The model scores out of 1,000 points. CEG recognition seals are awarded from +200 points (Committed to Excellence), +300 (Recognised for Excellence 3★), +400 (Recognised for Excellence 4★), +500 (Recognised for Excellence 5★) and +600/+700 (advanced excellence levels). For public tenders and enterprise client approvals, the +400 seal is the most common threshold. Our engagement begins with a diagnostic that estimates the current score to set a realistic target.

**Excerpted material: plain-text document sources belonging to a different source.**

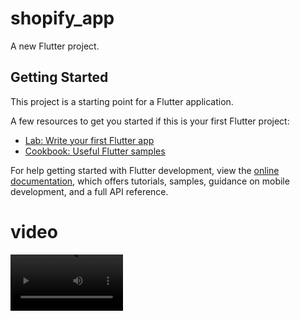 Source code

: # shopify_app

A new Flutter project.

## Getting Started

This project is a starting point for a Flutter application.

A few resources to get you started if this is your first Flutter project:

- [Lab: Write your first Flutter app](https://docs.flutter.dev/get-started/codelab)
- [Cookbook: Useful Flutter samples](https://docs.flutter.dev/cookbook)

For help getting started with Flutter development, view the
[online documentation](https://docs.flutter.dev/), which offers tutorials,
samples, guidance on mobile development, and a full API reference.

# video
<video src='https://github.com/hammadfatma/shopify_app/assets/97297539/fdefa50c-9713-4ffc-910a-0b24ea6c7b46' width=180/>

# screenshots
<img src="splash-screen.jpg" width="200px" height="300px"> <img src="login-screen.jpg" width="200px" height="300px"> <img src="signup-screen.jpg" width="200px" height="300px"> <img src="forgot-screen.jpg" width="200px" height="300px">
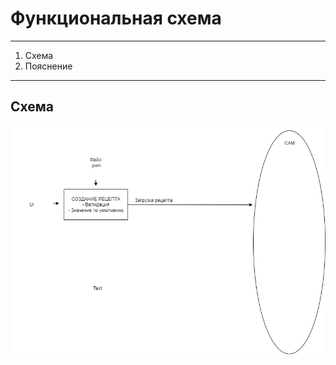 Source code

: # Функциональная схема
---
1. Схема
2. Пояснение
---

## Схема
![](Функциональная_схема.drawio.png)

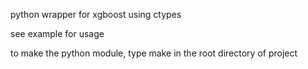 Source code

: python wrapper for xgboost using ctypes

see example for usage

to make the python module, type make in the root directory of project

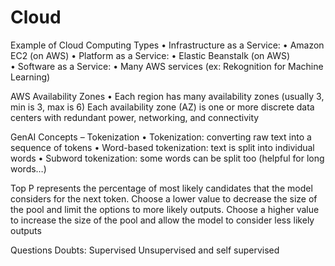 



# Cloud 
Example of Cloud Computing Types
• Infrastructure as a Service:
    • Amazon EC2 (on AWS)
• Platform as a Service:
    • Elastic Beanstalk (on AWS)    
• Software as a Service:
    • Many AWS services (ex: Rekognition for Machine Learning)


AWS Availability Zones
• Each region has many availability zones (usually 3, min is 3, max is 6)
Each availability zone (AZ) is one or more discrete data centers with redundant power, networking, and connectivity




GenAI Concepts – Tokenization
• Tokenization: converting raw text into a sequence of tokens
• Word-based tokenization: text is split into individual words
• Subword tokenization: some words can be split too (helpful for long words…)


Top P represents the percentage of most likely candidates that the model considers for the next token. Choose a lower value to decrease the size of the pool and limit the options to more likely outputs. Choose a higher value to increase the size of the pool and allow the model to consider less likely outputs


Questions Doubts:
Supervised Unsupervised and self supervised

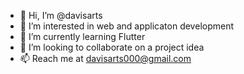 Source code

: - 👋 Hi, I’m @davisarts
- 👀 I’m interested in web and applicaton development
- 🌱 I’m currently learning Flutter
- 💞️ I’m looking to collaborate on a project idea
- 📫 Reach me at davisarts000@gmail.com

<!---
davisarts/davisarts is a ✨ special ✨ repository because its `README.md` (this file) appears on your GitHub profile.
You can click the Preview link to take a look at your changes.
--->
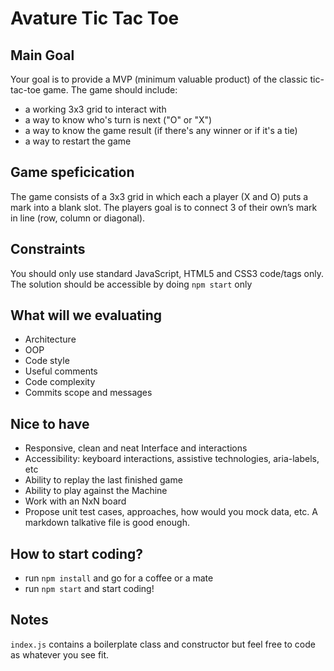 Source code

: # Avature Tic Tac Toe

## Main Goal

Your goal is to provide a MVP (minimum valuable product) of the classic tic-tac-toe game. The game should include:
- a working 3x3 grid to interact with
- a way to know who's turn is next ("O" or "X")
- a way to know the game result (if there's any winner or if it's a tie)
- a way to restart the game

## Game speficication

The game consists of a 3x3 grid in which each a player (X and O) puts a mark into a blank slot.
The players goal is to connect 3 of their own’s mark in line (row, column or diagonal).

## Constraints

You should only use standard JavaScript, HTML5 and CSS3 code/tags only.
The solution should be accessible by doing `npm start` only

## What will we evaluating

- Architecture
- OOP
- Code style
- Useful comments
- Code complexity
- Commits scope and messages

## Nice to have

- Responsive, clean and neat Interface and interactions
- Accessibility: keyboard interactions, assistive technologies, aria-labels, etc
- Ability to replay the last finished game
- Ability to play against the Machine
- Work with an NxN board
- Propose unit test cases, approaches, how would you mock data, etc. A markdown talkative file is good enough.

## How to start coding?
- run `npm install` and go for a coffee or a mate
- run `npm start` and start coding!

## Notes
`index.js` contains a boilerplate class and constructor but feel free to code as whatever you see fit. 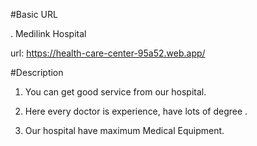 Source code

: #Basic URL

  . Medilink Hospital

  url: https://health-care-center-95a52.web.app/


  #Description

   1. You can get good service from our hospital. 

   2. Here every doctor is experience, have lots of degree .

   3. Our hospital have maximum Medical Equipment.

Is EFQM compatible with holding ISO 9001?

Absolutely. In fact, they are complementary: ISO 9001 sets the minimum requirements for the quality management system, while EFQM assesses whether that system is actually producing results and whether the organisation goes beyond compliance towards excellence. Many companies with a consolidated ISO 9001 use EFQM as the natural next step to differentiate themselves. ISO 9001 system documents (procedures, records, indicators) are valid and reusable as evidence in the EFQM Candidacy Report.

How long does it take to obtain the EFQM seal from scratch?

It depends on the starting maturity level and the target seal. A company with an active ISO 9001 and a few years of performance data can reach the +200 seal in 4-6 months. Reaching +400 from a moderate starting point typically requires between 10 and 18 months, including improvement implementation, report drafting and the CEG site visit. Subsequent biennial renewal is faster if the organisation maintains its improvement momentum.

Which types of companies benefit most from the EFQM model?

EFQM is particularly valuable for: (1) companies competing in public tenders where the seal adds points to the scoring; (2) suppliers of large corporations that require management standards beyond ISO 9001; (3) non-profit organisations, educational or healthcare bodies that want to demonstrate management excellence without entering sector-specific certifications; and (4) family businesses undergoing professionalisation that need a comprehensive reference framework for the management team.